[Start of section]

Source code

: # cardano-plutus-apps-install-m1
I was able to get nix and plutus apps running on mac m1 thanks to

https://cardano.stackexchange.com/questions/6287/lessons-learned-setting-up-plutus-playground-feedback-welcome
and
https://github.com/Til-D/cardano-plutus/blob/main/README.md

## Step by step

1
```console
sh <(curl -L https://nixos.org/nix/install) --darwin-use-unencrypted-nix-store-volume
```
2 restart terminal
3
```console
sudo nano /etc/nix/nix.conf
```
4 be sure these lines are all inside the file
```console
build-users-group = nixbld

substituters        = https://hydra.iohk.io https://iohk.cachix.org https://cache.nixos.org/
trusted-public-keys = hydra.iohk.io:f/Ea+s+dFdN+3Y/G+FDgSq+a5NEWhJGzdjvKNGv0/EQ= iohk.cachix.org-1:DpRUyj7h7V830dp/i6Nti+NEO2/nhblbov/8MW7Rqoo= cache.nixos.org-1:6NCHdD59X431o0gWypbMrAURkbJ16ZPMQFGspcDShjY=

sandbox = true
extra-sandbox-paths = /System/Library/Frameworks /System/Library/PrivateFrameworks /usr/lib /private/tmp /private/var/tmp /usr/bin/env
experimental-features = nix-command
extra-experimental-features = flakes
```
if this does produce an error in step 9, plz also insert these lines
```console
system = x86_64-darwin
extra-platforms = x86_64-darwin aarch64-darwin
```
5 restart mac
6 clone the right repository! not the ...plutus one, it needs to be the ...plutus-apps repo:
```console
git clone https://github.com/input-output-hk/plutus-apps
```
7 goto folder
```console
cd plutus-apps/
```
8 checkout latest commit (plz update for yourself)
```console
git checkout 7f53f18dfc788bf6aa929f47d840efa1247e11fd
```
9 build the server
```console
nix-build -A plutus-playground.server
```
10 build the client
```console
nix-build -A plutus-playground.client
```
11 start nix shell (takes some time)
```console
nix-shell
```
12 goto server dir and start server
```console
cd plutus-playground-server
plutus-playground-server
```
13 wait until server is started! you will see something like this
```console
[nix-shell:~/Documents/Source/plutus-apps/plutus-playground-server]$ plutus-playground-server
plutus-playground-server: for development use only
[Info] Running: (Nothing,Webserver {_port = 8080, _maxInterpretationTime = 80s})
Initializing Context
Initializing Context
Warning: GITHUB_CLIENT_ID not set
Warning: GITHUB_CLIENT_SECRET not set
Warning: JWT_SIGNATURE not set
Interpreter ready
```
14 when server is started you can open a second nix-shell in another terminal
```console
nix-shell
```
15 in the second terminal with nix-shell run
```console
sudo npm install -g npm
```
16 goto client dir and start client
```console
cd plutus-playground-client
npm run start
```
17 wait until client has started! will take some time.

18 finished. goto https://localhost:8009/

[End of section]

## Exercise instructions:
From the listing above, determine how many lines contain "this", then write only that number.

## Task result:
2